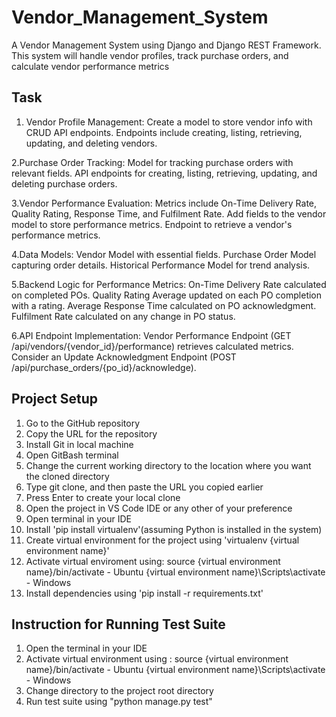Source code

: # Vendor_Management_System
A Vendor Management System using Django and Django REST Framework. This
system will handle vendor profiles, track purchase orders, and calculate vendor performance
metrics

## Task
1. Vendor Profile Management:
  Create a model to store vendor info with CRUD API endpoints.
  Endpoints include creating, listing, retrieving, updating, and deleting vendors.

2.Purchase Order Tracking:
  Model for tracking purchase orders with relevant fields.
  API endpoints for creating, listing, retrieving, updating, and deleting purchase orders.
  
3.Vendor Performance Evaluation:
  Metrics include On-Time Delivery Rate, Quality Rating, Response Time, and Fulfilment Rate.
  Add fields to the vendor model to store performance metrics.
  Endpoint to retrieve a vendor's performance metrics.
  
4.Data Models:
  Vendor Model with essential fields.
  Purchase Order Model capturing order details.
  Historical Performance Model for trend analysis.
  
5.Backend Logic for Performance Metrics:
  On-Time Delivery Rate calculated on completed POs.
  Quality Rating Average updated on each PO completion with a rating.
  Average Response Time calculated on PO acknowledgment.
  Fulfilment Rate calculated on any change in PO status.
  
6.API Endpoint Implementation:
  Vendor Performance Endpoint (GET /api/vendors/{vendor_id}/performance) retrieves calculated metrics.
  Consider an Update Acknowledgment Endpoint (POST /api/purchase_orders/{po_id}/acknowledge).

## Project Setup
1. Go to the GitHub repository
2. Copy the URL for the repository
3. Install Git in local machine
4. Open GitBash terminal
5. Change the current working directory to the location where you want the cloned directory
6. Type git clone, and then paste the URL you copied earlier
7. Press Enter to create your local clone
8. Open the project in VS Code IDE or any other of your preference
9. Open terminal in your IDE
10. Install 'pip install virtualenv'(assuming Python is installed in the system)
11. Create virtual environment for the project using 'virtualenv {virtual environment name}'
12. Activate virtual enviroment using:
    source {virtual environment name}/bin/activate	- Ubuntu
    {virtual environment name}\Scripts\activate	- Windows
13. Install dependencies using 'pip install -r requirements.txt'

## Instruction for Running Test Suite
1. Open the terminal in your IDE
2. Activate virtual environment using :
   source {virtual environment name}/bin/activate	- Ubuntu
    {virtual environment name}\Scripts\activate	- Windows
4. Change directory to the project root directory
5. Run test suite using "python manage.py test"
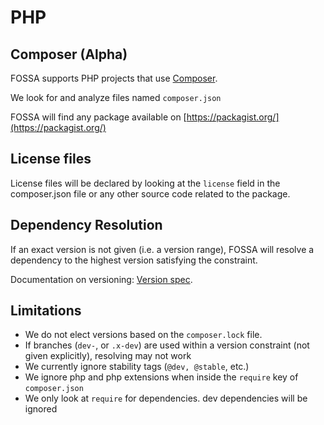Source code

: # PHP

## Composer (Alpha)

FOSSA supports PHP projects that use [Composer](https://getcomposer.org/).

We look for and analyze files named `composer.json`

FOSSA will find any package available on [https://packagist.org/](https://packagist.org/) 

## License files

License files will be declared by looking at the `license` field in the composer.json file or any other source code related to the package.

## Dependency Resolution

If an exact version is not given (i.e. a version range), FOSSA will resolve a dependency to the highest version satisfying the constraint.

Documentation on versioning: [Version spec](https://getcomposer.org/doc/articles/versions.md).


## Limitations

 - We do not elect versions based on the `composer.lock` file.
 - If branches (`dev-`, or `.x-dev`) are used within a version constraint (not given explicitly), resolving may not work
 - We currently ignore stability tags (`@dev, @stable`, etc.)
 - We ignore php and php extensions when inside the `require` key of `composer.json`
 - We only look at `require` for dependencies. dev dependencies will be ignored
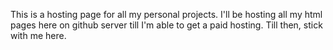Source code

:This is a hosting page for all my personal projects. I'll be hosting all my html pages here on github server till I'm able to get a paid hosting. Till then, stick with me here.

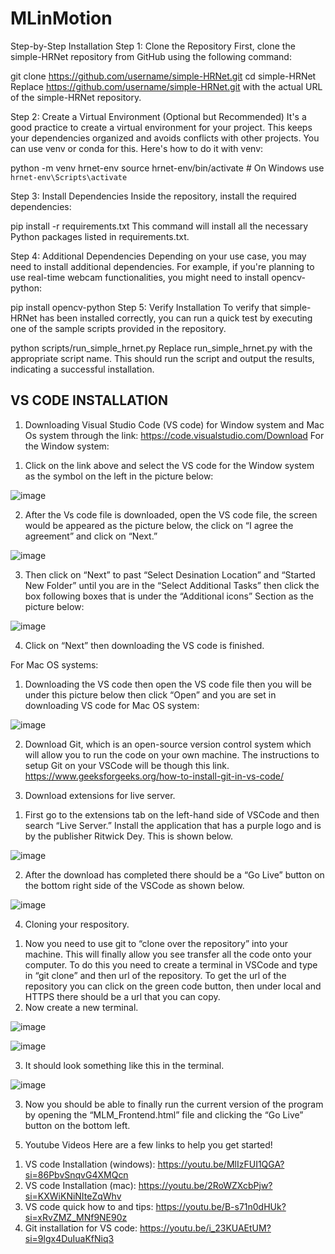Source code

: # MLinMotion
Step-by-Step Installation
Step 1: Clone the Repository
First, clone the simple-HRNet repository from GitHub using the following command:


git clone https://github.com/username/simple-HRNet.git
cd simple-HRNet
Replace https://github.com/username/simple-HRNet.git with the actual URL of the simple-HRNet repository.

Step 2: Create a Virtual Environment (Optional but Recommended)
It's a good practice to create a virtual environment for your project. This keeps your dependencies organized and avoids conflicts with other projects. You can use venv or conda for this. Here's how to do it with venv:


python -m venv hrnet-env
source hrnet-env/bin/activate  # On Windows use `hrnet-env\Scripts\activate`

Step 3: Install Dependencies
Inside the repository, install the required dependencies:


pip install -r requirements.txt
This command will install all the necessary Python packages listed in requirements.txt.

Step 4: Additional Dependencies
Depending on your use case, you may need to install additional dependencies. For example, if you're planning to use real-time webcam functionalities, you might need to install opencv-python:


pip install opencv-python
Step 5: Verify Installation
To verify that simple-HRNet has been installed correctly, you can run a quick test by executing one of the sample scripts provided in the repository.


python scripts/run_simple_hrnet.py
Replace run_simple_hrnet.py with the appropriate script name. This should run the script and output the results, indicating a successful installation.


## VS CODE INSTALLATION
1) Downloading Visual Studio Code (VS code) for Window system and Mac Os system through the link: https://code.visualstudio.com/Download
For the Window system:
1.	Click on the link above and select the VS code for the Window system as the symbol on the left in the picture below:

![image](https://github.com/mkiroglu/MLinMotion/assets/143230329/ba2fa418-f599-44ad-875d-41e3b10862f0)

 
2.	After the Vs code file is downloaded, open the VS code file, the screen would be appeared as the picture below, the click on “I agree the agreement” and click on “Next.”

![image](https://github.com/mkiroglu/MLinMotion/assets/143230329/e7763257-1f98-49c3-a999-385dcaf3aaac)

 
3.	Then click on “Next” to past “Select Desination Location” and “Started New Folder” until you are in the “Select Additional Tasks” then click the box following boxes that is under the “Additional icons” Section as the picture below:

![image](https://github.com/mkiroglu/MLinMotion/assets/143230329/d9838417-9489-4965-8505-fd06bba8a57d)
 
4.	Click on “Next” then downloading the VS code is finished.


For Mac OS systems:
1.	Downloading the VS code then open the VS code file then you will be under this picture below then click “Open” and you are set in downloading VS code for Mac OS system:
 
![image](https://github.com/mkiroglu/MLinMotion/assets/143230329/9a5b3b60-3d0f-4497-af82-de218cc8e28f)

2) Download Git, which is an open-source version control system which will allow you to run the code on your own machine.
The instructions to setup Git on your VSCode will be though this link. https://www.geeksforgeeks.org/how-to-install-git-in-vs-code/


3) Download extensions for live server.
  1.	First go to the extensions tab on the left-hand side of VSCode and then search “Live Server.” Install the application that has a purple logo and is by the publisher Ritwick Dey. This is shown below.

![image](https://github.com/mkiroglu/MLinMotion/assets/143230329/318fdd5b-39b7-47f0-99b0-2576a2db8a76)

 
2.	After the download has completed there should be a “Go Live” button on the bottom right side of the VSCode as shown below.
 
![image](https://github.com/mkiroglu/MLinMotion/assets/143230329/d4ed99b3-7228-45fc-8d91-8397f3f56834)


4) Cloning your respository.
  1.	Now you need to use git to “clone over the repository” into your machine. This    will finally allow you see transfer all the code onto your computer. To do this you  need to create a terminal in VSCode and type in “git clone” and then url of the       repository. To get the url of the repository you can click on the green code button, then under local and HTTPS there should be a url that you can copy.
2.	Now create a new terminal.
 
 ![image](https://github.com/mkiroglu/MLinMotion/assets/143230329/996db314-2d27-475a-aa51-c6cbda4753e7)

![image](https://github.com/mkiroglu/MLinMotion/assets/143230329/90a9d00b-7215-4981-a5a8-a331cb432855)


3.	It should look something like this in the terminal.
 
![image](https://github.com/mkiroglu/MLinMotion/assets/143230329/3e64ff8e-8c46-4b3d-99df-6ab965d67e73)

3.	Now you should be able to finally run the current version of the program by opening the “MLM_Frontend.html” file and clicking the “Go Live” button on the bottom left.

5) Youtube Videos
Here are a few links to help you get started!

1.  VS code Installation (windows): https://youtu.be/MlIzFUI1QGA?si=86PbvSnqvG4XMQcn
2. VS code Installation (mac): https://youtu.be/2RoWZXcbPjw?si=KXWiKNiNIteZqWhv
3. VS code quick how to and tips: https://youtu.be/B-s71n0dHUk?si=xRvZMZ_MNf9NE90z
4. Git installation for VS code: https://youtu.be/i_23KUAEtUM?si=9lgx4DuIuaKfNiq3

★ ★ ★ ★

**Your task**
Set down all of the data word for word; no pictures belong in it.

**Expected answer**
Source code

: # Vendor_Management_System
A Vendor Management System using Django and Django REST Framework. This
system will handle vendor profiles, track purchase orders, and calculate vendor performance
metrics

## Task
1. Vendor Profile Management:
  Create a model to store vendor info with CRUD API endpoints.
  Endpoints include creating, listing, retrieving, updating, and deleting vendors.

2.Purchase Order Tracking:
  Model for tracking purchase orders with relevant fields.
  API endpoints for creating, listing, retrieving, updating, and deleting purchase orders.
  
3.Vendor Performance Evaluation:
  Metrics include On-Time Delivery Rate, Quality Rating, Response Time, and Fulfilment Rate.
  Add fields to the vendor model to store performance metrics.
  Endpoint to retrieve a vendor's performance metrics.
  
4.Data Models:
  Vendor Model with essential fields.
  Purchase Order Model capturing order details.
  Historical Performance Model for trend analysis.
  
5.Backend Logic for Performance Metrics:
  On-Time Delivery Rate calculated on completed POs.
  Quality Rating Average updated on each PO completion with a rating.
  Average Response Time calculated on PO acknowledgment.
  Fulfilment Rate calculated on any change in PO status.
  
6.API Endpoint Implementation:
  Vendor Performance Endpoint (GET /api/vendors/{vendor_id}/performance) retrieves calculated metrics.
  Consider an Update Acknowledgment Endpoint (POST /api/purchase_orders/{po_id}/acknowledge).

## Project Setup
1. Go to the GitHub repository
2. Copy the URL for the repository
3. Install Git in local machine
4. Open GitBash terminal
5. Change the current working directory to the location where you want the cloned directory
6. Type git clone, and then paste the URL you copied earlier
7. Press Enter to create your local clone
8. Open the project in VS Code IDE or any other of your preference
9. Open terminal in your IDE
10. Install 'pip install virtualenv'(assuming Python is installed in the system)
11. Create virtual environment for the project using 'virtualenv {virtual environment name}'
12. Activate virtual enviroment using:
    source {virtual environment name}/bin/activate	- Ubuntu
    {virtual environment name}\Scripts\activate	- Windows
13. Install dependencies using 'pip install -r requirements.txt'

## Instruction for Running Test Suite
1. Open the terminal in your IDE
2. Activate virtual environment using :
   source {virtual environment name}/bin/activate	- Ubuntu
    {virtual environment name}\Scripts\activate	- Windows
4. Change directory to the project root directory
5. Run test suite using "python manage.py test"
Source code

: # PHP

## Composer (Alpha)

FOSSA supports PHP projects that use [Composer](https://getcomposer.org/).

We look for and analyze files named `composer.json`

FOSSA will find any package available on [https://packagist.org/](https://packagist.org/) 

## License files

License files will be declared by looking at the `license` field in the composer.json file or any other source code related to the package.

## Dependency Resolution

If an exact version is not given (i.e. a version range), FOSSA will resolve a dependency to the highest version satisfying the constraint.

Documentation on versioning: [Version spec](https://getcomposer.org/doc/articles/versions.md).


## Limitations

 - We do not elect versions based on the `composer.lock` file.
 - If branches (`dev-`, or `.x-dev`) are used within a version constraint (not given explicitly), resolving may not work
 - We currently ignore stability tags (`@dev, @stable`, etc.)
 - We ignore php and php extensions when inside the `require` key of `composer.json`
 - We only look at `require` for dependencies. dev dependencies will be ignored
Source code

:This is a hosting page for all my personal projects. I'll be hosting all my html pages here on github server till I'm able to get a paid hosting. Till then, stick with me here.

Source code

: # MLinMotion
Step-by-Step Installation
Step 1: Clone the Repository
First, clone the simple-HRNet repository from GitHub using the following command:


git clone https://github.com/username/simple-HRNet.git
cd simple-HRNet
Replace https://github.com/username/simple-HRNet.git with the actual URL of the simple-HRNet repository.

Step 2: Create a Virtual Environment (Optional but Recommended)
It's a good practice to create a virtual environment for your project. This keeps your dependencies organized and avoids conflicts with other projects. You can use venv or conda for this. Here's how to do it with venv:


python -m venv hrnet-env
source hrnet-env/bin/activate  # On Windows use `hrnet-env\Scripts\activate`

Step 3: Install Dependencies
Inside the repository, install the required dependencies:


pip install -r requirements.txt
This command will install all the necessary Python packages listed in requirements.txt.

Step 4: Additional Dependencies
Depending on your use case, you may need to install additional dependencies. For example, if you're planning to use real-time webcam functionalities, you might need to install opencv-python:


pip install opencv-python
Step 5: Verify Installation
To verify that simple-HRNet has been installed correctly, you can run a quick test by executing one of the sample scripts provided in the repository.


python scripts/run_simple_hrnet.py
Replace run_simple_hrnet.py with the appropriate script name. This should run the script and output the results, indicating a successful installation.


## VS CODE INSTALLATION
1) Downloading Visual Studio Code (VS code) for Window system and Mac Os system through the link: https://code.visualstudio.com/Download
For the Window system:
1.	Click on the link above and select the VS code for the Window system as the symbol on the left in the picture below:

![image](https://github.com/mkiroglu/MLinMotion/assets/143230329/ba2fa418-f599-44ad-875d-41e3b10862f0)

 
2.	After the Vs code file is downloaded, open the VS code file, the screen would be appeared as the picture below, the click on “I agree the agreement” and click on “Next.”

![image](https://github.com/mkiroglu/MLinMotion/assets/143230329/e7763257-1f98-49c3-a999-385dcaf3aaac)

 
3.	Then click on “Next” to past “Select Desination Location” and “Started New Folder” until you are in the “Select Additional Tasks” then click the box following boxes that is under the “Additional icons” Section as the picture below:

![image](https://github.com/mkiroglu/MLinMotion/assets/143230329/d9838417-9489-4965-8505-fd06bba8a57d)
 
4.	Click on “Next” then downloading the VS code is finished.


For Mac OS systems:
1.	Downloading the VS code then open the VS code file then you will be under this picture below then click “Open” and you are set in downloading VS code for Mac OS system:
 
![image](https://github.com/mkiroglu/MLinMotion/assets/143230329/9a5b3b60-3d0f-4497-af82-de218cc8e28f)

2) Download Git, which is an open-source version control system which will allow you to run the code on your own machine.
The instructions to setup Git on your VSCode will be though this link. https://www.geeksforgeeks.org/how-to-install-git-in-vs-code/


3) Download extensions for live server.
  1.	First go to the extensions tab on the left-hand side of VSCode and then search “Live Server.” Install the application that has a purple logo and is by the publisher Ritwick Dey. This is shown below.

![image](https://github.com/mkiroglu/MLinMotion/assets/143230329/318fdd5b-39b7-47f0-99b0-2576a2db8a76)

 
2.	After the download has completed there should be a “Go Live” button on the bottom right side of the VSCode as shown below.
 
![image](https://github.com/mkiroglu/MLinMotion/assets/143230329/d4ed99b3-7228-45fc-8d91-8397f3f56834)


4) Cloning your respository.
  1.	Now you need to use git to “clone over the repository” into your machine. This    will finally allow you see transfer all the code onto your computer. To do this you  need to create a terminal in VSCode and type in “git clone” and then url of the       repository. To get the url of the repository you can click on the green code button, then under local and HTTPS there should be a url that you can copy.
2.	Now create a new terminal.
 
 ![image](https://github.com/mkiroglu/MLinMotion/assets/143230329/996db314-2d27-475a-aa51-c6cbda4753e7)

![image](https://github.com/mkiroglu/MLinMotion/assets/143230329/90a9d00b-7215-4981-a5a8-a331cb432855)


3.	It should look something like this in the terminal.
 
![image](https://github.com/mkiroglu/MLinMotion/assets/143230329/3e64ff8e-8c46-4b3d-99df-6ab965d67e73)

3.	Now you should be able to finally run the current version of the program by opening the “MLM_Frontend.html” file and clicking the “Go Live” button on the bottom left.

5) Youtube Videos
Here are a few links to help you get started!

1.  VS code Installation (windows): https://youtu.be/MlIzFUI1QGA?si=86PbvSnqvG4XMQcn
2. VS code Installation (mac): https://youtu.be/2RoWZXcbPjw?si=KXWiKNiNIteZqWhv
3. VS code quick how to and tips: https://youtu.be/B-s71n0dHUk?si=xRvZMZ_MNf9NE90z
4. Git installation for VS code: https://youtu.be/i_23KUAEtUM?si=9lgx4DuIuaKfNiq3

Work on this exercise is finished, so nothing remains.